Tribunal judiciaire de Montauban, le 26 juin 2025, n°24/00979

Juge de l’exécution de Montauban, 26 juin 2025. La décision commente la liquidation d’une astreinte provisoire assortissant des condamnations pécuniaires, après résolution judiciaire d’une vente d’un véhicule. Le bénéficiaire a sollicité la liquidation à hauteur de 30 240 euros pour 378 jours de retard. Les débiteurs ont plaidé la disproportion, leur exécution échelonnée et la difficulté financière. Après une saisie-attribution initiale, un échéancier a permis un apurement complet au 2 juillet 2024. La question posée portait sur les critères de liquidation d’une astreinte provisoire, la place du contrôle de proportionnalité et la conciliation avec le caractère personnel de l’astreinte. Le juge rappelle que « l’astreinte ne revêtant pas un caractère indemnitaire, la demanderesse n’est tenue de démontrer aucun préjudice » et qu’« il n’en demeure pas moins patent que la liquidation de l’astreinte au montant sollicité […] porterait une atteinte totalement disproportionnée ». Il retient une modulation symbolique à 1 euro par jour pour 378 jours, soit 378 euros, et prononce la condamnation solidaire des débiteurs au paiement de cette somme, outre dépens et une indemnité au titre de l’article 700.

I. Le sens de la décision

A. Les critères de la liquidation d’astreinte et le contrôle de proportionnalité

Le juge ancre son raisonnement dans les textes du code des procédures civiles d’exécution et la jurisprudence européenne. Il rappelle d’abord que « l’astreinte est indépendante des dommages-intérêts » et qu’elle « est provisoire ou définitive », la première étant « liquidée par le juge de l’exécution ». Il en déduit l’autonomie de la sanction par rapport à la réparation, ce qui interdit d’exiger la preuve d’un préjudice distinct, conformément au rappel selon lequel « l’astreinte ne revêtant pas un caractère indemnitaire, la demanderesse n’est tenue de démontrer aucun préjudice ».

La liquidation se fait « en tenant compte du comportement de celui à qui l’injonction a été adressée et des difficultés qu’il a rencontrées pour l’exécuter ». Ce critère oriente la mesure, plus pédagogique que punitive, vers une appréciation concrète. Le juge rappelle ensuite que « le juge du fond doit se livrer lors de la liquidation d’une astreinte provisoire à un contrôle de proportionnalité entre l’atteinte portée au droit de propriété du débiteur et le but légitime qu’elle poursuit ». Cette exigence, inspirée du Protocole n° 1, interdit les liquidations mécaniques. Elle convoque un contrôle finaliste et concret, attaché aux objectifs d’exécution plutôt qu’à l’enrichissement du créancier.

B. L’application aux faits: réduction symbolique et justification de l’équité

Le raisonnement s’ordonne autour de trois données. D’abord, l’absence de cause étrangère, faute de force majeure, d’intervention d’un tiers ou de faute de la victime; le juge constate que le retard tient aux difficultés et aux tensions nées du litige. Ensuite, la conduite des débiteurs, évaluée à l’aune des paiements imposés par la saisie puis d’un échéancier respecté, conduit à retenir l’absence d’inaction fautive. Le juge souligne que « de sorte que les sommes dues ont été intégralement réglées », ce qui réduit l’intérêt d’une liquidation lourde, quelques mois après l’apurement complet.

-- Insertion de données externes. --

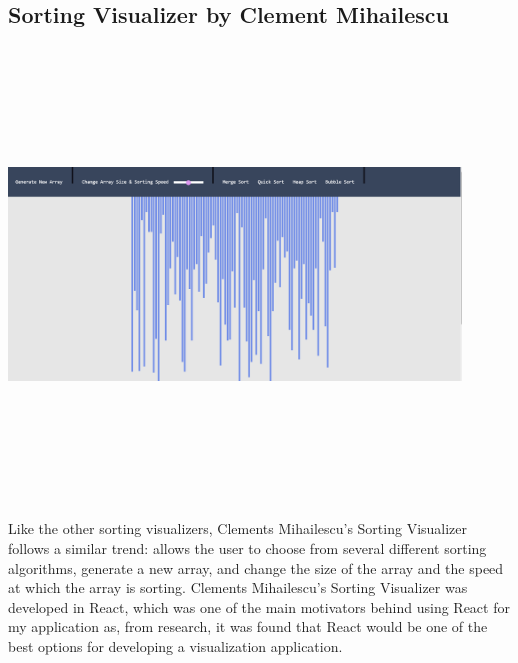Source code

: \subsection{Sorting Visualizer by Clement Mihailescu}
\begin{center}
    \includegraphics[width=12cm,height=12cm,keepaspectratio]{images/sortvisclement}
\end{center}
Like the other sorting visualizers, Clements Mihailescu's Sorting Visualizer \cite{sorting_1} follows a similar trend: allows the user to choose from several different sorting algorithms, generate a new array, and change the size of the array and the speed at which the array is sorting. Clements Mihailescu's Sorting Visualizer was developed in React, which was one of the main motivators behind using React for my application as, from research, it was found that React would be one of the best options for developing a visualization application.

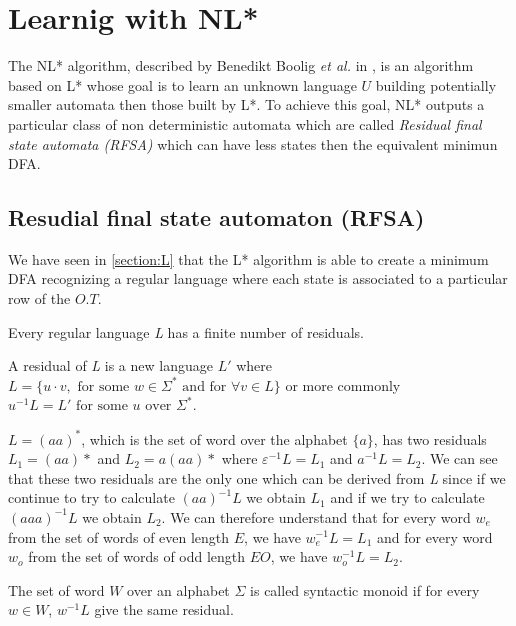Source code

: \section{Learnig with NL* }

The NL* algorithm, described by Benedikt Boolig \textit{et al.} in \cite{NLPaper}, is an algorithm based on L* whose goal is to learn an unknown language $U$ building potentially smaller automata then those built by L*. To achieve this goal, NL* outputs a particular class of non deterministic automata which are called \textit{Residual final state automata (RFSA)} which can have less states then the equivalent minimun DFA.

\subsection{Resudial final state automaton (RFSA)}

We have seen in \cref{section:L} that the L* algorithm is able to create a minimum DFA recognizing a regular language where each state is associated to a particular row of the $O.T$.

\begin{theorem}
  Every regular language \textit{L} has a finite number of residuals.
\end{theorem}

A residual of \textit{L} is a new language $L'$ where $L = \{u \cdot v, \text{ for some } w \in \Sigma^* \text{ and for } \forall v \in L\}$ or more commonly $u^{-1} L = L' \text{ for some } u \text{ over } \Sigma^*$.

\begin{example}
  \label{example:residual}
  $L = (aa)^*$, which is the set of word over the alphabet $\{a\}$, has two residuals $L_1 = (aa)*$ and $L_2 = a(aa)*$ where ${\varepsilon}^{-1} L = L_1$ and $a^{-1}L = L_2$. We can see that these two residuals are the only one which can be derived from \textit{L} since if we continue to try to calculate $(aa)^{-1}L$ we obtain $L_1$ and if we try to calculate $(aaa)^{-1}L$ we obtain $L_2$. We can therefore understand that for every word $w_e$ from the set of words of even length $E$, we have $w_e^{-1}L = L_1$ and for every word $w_o$ from the set of words of odd length $EO$, we have $w_o^{-1}L = L_2$.
\end{example}

\begin{definition}
  \label{def:monoid}
  The set of word $W$ over an alphabet $\Sigma$ is called syntactic monoid if for every $w \in W$, $w^{-1}L$ give the same residual.
\end{definition}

Enfin, le contrôle de proportionnalité joue comme filtre normatif. Le juge affirme que « la liquidation de l’astreinte au montant sollicité […] porterait une atteinte totalement disproportionnée aux intérêts patrimoniaux des débiteurs ». La solution se cristallise alors dans une modulation au plus près du but de l’astreinte, qualifiée de « montant symbolique »: « il paraît équitable de liquider l’astreinte provisoire […] à savoir 1 € pour la période […] de 378 jours ». La finalité de pression a été satisfaite par les mesures d’exécution et l’échéancier; la sanction, maintenue mais réduite, préserve l’efficacité de l’injonction sans dérive confiscatoire. La cohérence de l’ensemble tient à la combinaison des critères légaux avec le contrôle de proportionnalité.

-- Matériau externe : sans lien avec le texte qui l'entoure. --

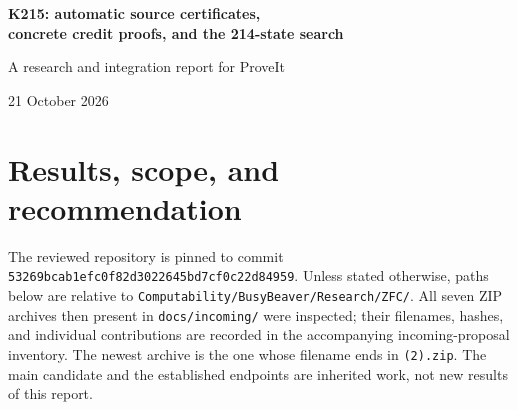 \documentclass[11pt]{article}
\theoremstyle{definition}\newtheorem{definition}[theorem]{Definition}
\begin{document}
\begin{center}
{\Large\bfseries\color{navy} K215: automatic source certificates,\\[3pt]
concrete credit proofs, and the 214-state search}\par
\vspace{8pt}
{\large A research and integration report for ProveIt}\par
21 October 2026
\end{center}

\begin{abstract}
The current 215-state machine already has checked Lean and Rocq correctness
endpoints. The useful next step is therefore to preserve that calibration and
remove repeated source-correspondence and enumeration arguments. This report
reviews all seven pending proposal archives, supplies a new Rocq-compatible
normalized source checker with an exact all-register theorem, implements
automatic correspondence inference in Lean from the two literal decoder trees,
and proves the concrete zero-credit scheduler theorem for the existing ZC215
codec. The first construction reduces the source relation from 2,240 entries to
1,426. The second removes a separately maintained correspondence input by
synthesizing a cache and checking it against the source trees. The third discharges
the actual codec, parser, monotonicity, and injectivity assumptions behind the
previous abstract credit argument. A separate predecessor-specific state
elimination search and a targeted scanner repair search did not construct a
verified 214-state machine. Their finite scope is recorded explicitly.
\end{abstract}

\section{Results, scope, and recommendation}

The reviewed repository is pinned to commit
\texttt{53269bcab1efc0f82d3022645bd7cf0c22d84959}.
Unless stated otherwise, paths below are relative to
\texttt{Computability/BusyBeaver/Research/ZFC/}.
All seven ZIP archives then present in \texttt{docs/incoming/} were inspected;
their filenames, hashes, and individual contributions are recorded in the
accompanying incoming-proposal inventory. The newest archive is the one whose
filename ends in \texttt{(2).zip}. The main candidate and the established
endpoints are inherited work, not new results of this report.\cite{verification,incoming}
\end{document}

II. La valeur et la portée de la solution

A. La cohérence au regard du caractère personnel de l’astreinte: une tension avec la solidarité prononcée

Le juge rappelle un principe cardinal: « le caractère personnel de l’astreinte s’oppose à ce que deux débiteurs d’une obligation sous astreinte soient condamnés in solidum ou solidairement ». Cette affirmation, conforme à la jurisprudence de la deuxième chambre civile, signifie que la sanction de pression vise la personne du débiteur visé par l’injonction et se liquide individuellement. Elle ne se partage ni ne s’additionne par le biais d’une solidarité de paiement, même en présence d’une obligation principale conjointe ou solidaire.

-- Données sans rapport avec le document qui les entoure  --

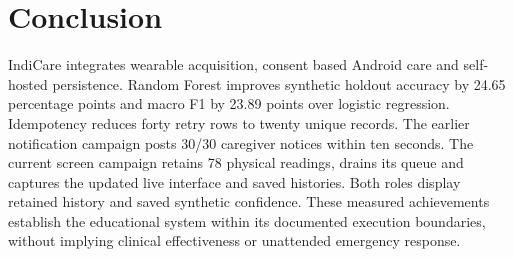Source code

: \section{Conclusion}
\begin{reportprose}
IndiCare integrates wearable acquisition, consent based Android care and self-hosted persistence. Random Forest improves synthetic holdout accuracy by 24.65 percentage points and macro F1 by 23.89 points over logistic regression. Idempotency reduces forty retry rows to twenty unique records. The earlier notification campaign posts 30/30 caregiver notices within ten seconds. The current screen campaign retains 78 physical readings, drains its queue and captures the updated live interface and saved histories. Both roles display retained history and saved synthetic confidence. These measured achievements establish the educational system within its documented execution boundaries, without implying clinical effectiveness or unattended emergency response.
\end{reportprose}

Le dispositif retient pourtant une condamnation solidaire au paiement de la somme liquidée. La tension normative est manifeste: si l’astreinte est personnelle, sa liquidation devrait suivre la même logique, sauf motivation particulière répartissant la somme par tête en fonction des injonctions distinctes. La cohérence aurait commandé soit des liquidations distinctes, soit l’exclusion de toute solidarité pour le quantum liquidé, tout en admettant la solidarité pour les dépens ou l’indemnité procédurale. L’option retenue affaiblit la portée du rappel de principe et expose la décision à la critique sur ce point précis, sans remettre en cause la pertinence de la modulation opérée.

B. La portée pratique de la modulation symbolique et ses limites

La décision éclaire l’office du juge de l’exécution dans la période post-jugement. La liquidation symbolique préserve l’effet utile de l’astreinte tout en évitant sa transformation en mécanisme d’enrichissement, conformément au rappel selon lequel « l’astreinte est indépendante des dommages-intérêts ». Elle signale aux créanciers que la pression financière ne se substitue pas à la contrainte et aux diligences d’exécution; elle enjoint aux débiteurs d’exécuter promptement, sous peine d’une liquidation qui peut demeurer significative si le comportement est dilatoire.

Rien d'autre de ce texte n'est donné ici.